Desculpe este texto tão grande mas o seu post fez-me relembrar estes episódios de um miúdo Portista em Lisboa(linha de Cascais)

Azulibranco disse...

Abençoada seja a sua infância, meu caro anónimo, onde o seu portismo se enraizou.
Muito obrigado pelas suas palavras que, como as minhas o comoveram, também elas me comoveram a mim.
Nós,que conhecemos aquele tempo, vivemos de uma maneira especial os dias do Porto de hoje.
Grande abraço, e continue por aqui.

Penta disse...

belas memórias.
muito obrigado! a todos por partilharem tantas memórias.

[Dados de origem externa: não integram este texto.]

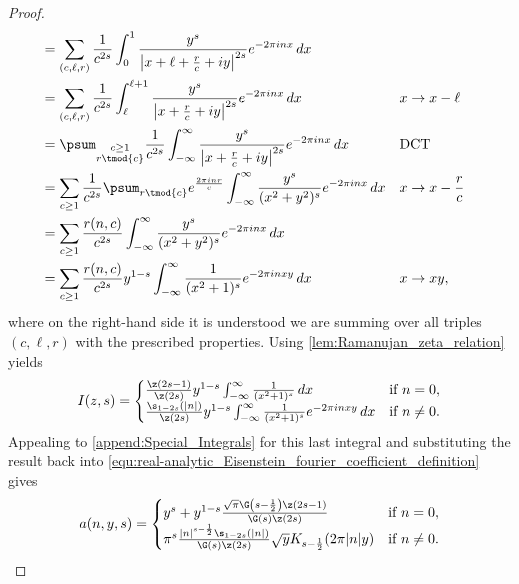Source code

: \begin{proof}
\begin{align*}
          &= \sum_{(c,\ell,r)}\frac{1}{c^{2s}}\int_{0}^{1}\frac{y^{s}}{\left|x+\ell+\frac{r}{c}+iy\right|^{2s}}e^{-2\pi inx}\,dx \\
          &= \sum_{(c,\ell,r)}\frac{1}{c^{2s}}\int_{\ell}^{\ell+1}\frac{y^{s}}{\left|x+\frac{r}{c}+iy\right|^{2s}}e^{-2\pi inx}\,dx &&\text{$x \to x-\ell$} \\
          &= \psum_{\substack{c \ge 1 \\ r \tmod{c}}}\frac{1}{c^{2s}}\int_{-\infty}^{\infty}\frac{y^{s}}{\left|x+\frac{r}{c}+iy\right|^{2s}}e^{-2\pi inx}\,dx &&\text{DCT} \\
          &= \sum_{c \ge 1}\frac{1}{c^{2s}}\psum_{r \tmod{c}}e^{\frac{2\pi inr}{c}}\int_{-\infty}^{\infty}\frac{y^{s}}{(x^{2}+y^{2})^{s}}e^{-2\pi inx}\,dx &&\text{$x \to x-\frac{r}{c}$} \\
          &= \sum_{c \ge 1}\frac{r(n,c)}{c^{2s}}\int_{-\infty}^{\infty}\frac{y^{s}}{(x^{2}+y^{2})^{s}}e^{-2\pi inx}\,dx \\
          &= \sum_{c \ge 1}\frac{r(n,c)}{c^{2s}}y^{1-s}\int_{-\infty}^{\infty}\frac{1}{(x^{2}+1)^{s}}e^{-2\pi inxy}\,dx && \text{$x \to xy$},
        \end{align*}
        where on the right-hand side it is understood we are summing over all triples $(c,\ell,r)$ with the prescribed properties. Using \cref{lem:Ramanujan_zeta_relation} yields
        \[
          I(z,s) = \begin{cases} \frac{\z(2s-1)}{\z(2s)}y^{1-s}\int_{-\infty}^{\infty}\frac{1}{(x^{2}+1)^{s}}\,dx & \text{if $n = 0$}, \\ \frac{\s_{1-2s}(|n|)}{\z(2s)}y^{1-s}\int_{-\infty}^{\infty}\frac{1}{(x^{2}+1)^{s}}e^{-2\pi inxy}\,dx & \text{if $n \neq 0$}. \end{cases}
        \]
        Appealing to \cref{append:Special_Integrals} for this last integral and substituting the result back into \cref{equ:real-analytic_Eisenstein_fourier_coefficient_definition} gives
        \[
          a(n,y,s) = \begin{cases} y^{s}+y^{1-s}\frac{\sqrt{\pi}\G\left(s-\frac{1}{2}\right)\z(2s-1)}{\G(s)\z(2s)} & \text{if $n = 0$}, \\ \pi^{s}\frac{|n|^{s-\frac{1}{2}}\s_{1-2s}(|n|)}{\G(s)\z(2s)}\sqrt{y}K_{s-\frac{1}{2}}(2\pi|n|y) & \text{if $n \neq 0$}. \end{cases}
        \]
      \end{proof}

fico muito grato a quem tem mais experiência de portismo do que eu, pois é convosco que aprendo o significado do "ser Porto!".

somos Porto!, car@go!
«este é o nosso destino»: «a vencer desde 1893»!

saudações desportivas mas sempre pentacampeãs a todas(os) vós! ;)
Miguel | Tomo II

Azulibranco disse...

Obrigado, Miguel.

Anónimo disse...

Essa fotografia do Benfica não é alusiva a esse jogo, porque o guarda-redes titular do Benfica nesse jogo do Ademir foi o António Fidalgo.

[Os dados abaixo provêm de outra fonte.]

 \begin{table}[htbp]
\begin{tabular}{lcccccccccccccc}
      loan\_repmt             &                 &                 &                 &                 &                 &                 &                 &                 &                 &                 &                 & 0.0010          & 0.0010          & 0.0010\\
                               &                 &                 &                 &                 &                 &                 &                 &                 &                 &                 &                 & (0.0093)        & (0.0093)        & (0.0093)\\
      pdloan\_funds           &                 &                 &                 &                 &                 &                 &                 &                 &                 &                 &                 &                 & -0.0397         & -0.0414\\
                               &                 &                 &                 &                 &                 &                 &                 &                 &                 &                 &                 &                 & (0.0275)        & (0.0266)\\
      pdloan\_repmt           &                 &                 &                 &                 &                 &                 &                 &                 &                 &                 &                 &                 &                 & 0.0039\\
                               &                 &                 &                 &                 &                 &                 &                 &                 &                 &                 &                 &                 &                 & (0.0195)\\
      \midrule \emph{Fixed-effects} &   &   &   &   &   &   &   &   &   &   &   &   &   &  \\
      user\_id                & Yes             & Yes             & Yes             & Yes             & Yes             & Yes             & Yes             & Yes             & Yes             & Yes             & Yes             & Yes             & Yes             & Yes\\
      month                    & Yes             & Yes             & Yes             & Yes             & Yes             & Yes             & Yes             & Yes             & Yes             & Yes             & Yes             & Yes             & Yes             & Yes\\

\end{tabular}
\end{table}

Fica a rectificação, e um Bem-Haja a todos.

Anónimo disse...

Gostaria de ver a equipa do Benfica desse jogo, uma vez que a foto do Benfica postada não é a referente ao jogo do Ademir, mas da época seguinte, uma vez que o guarda-redes titular nesse jogo do Ademir foi o Fidalgo. O Nené também jogou a titular.
Saudações a todos.

Anónimo disse...

http://i60.tinypic.com/15p0ksi.jpg Aqui está o link com a equipa do Benfica desse jogo.

Abraço a todos.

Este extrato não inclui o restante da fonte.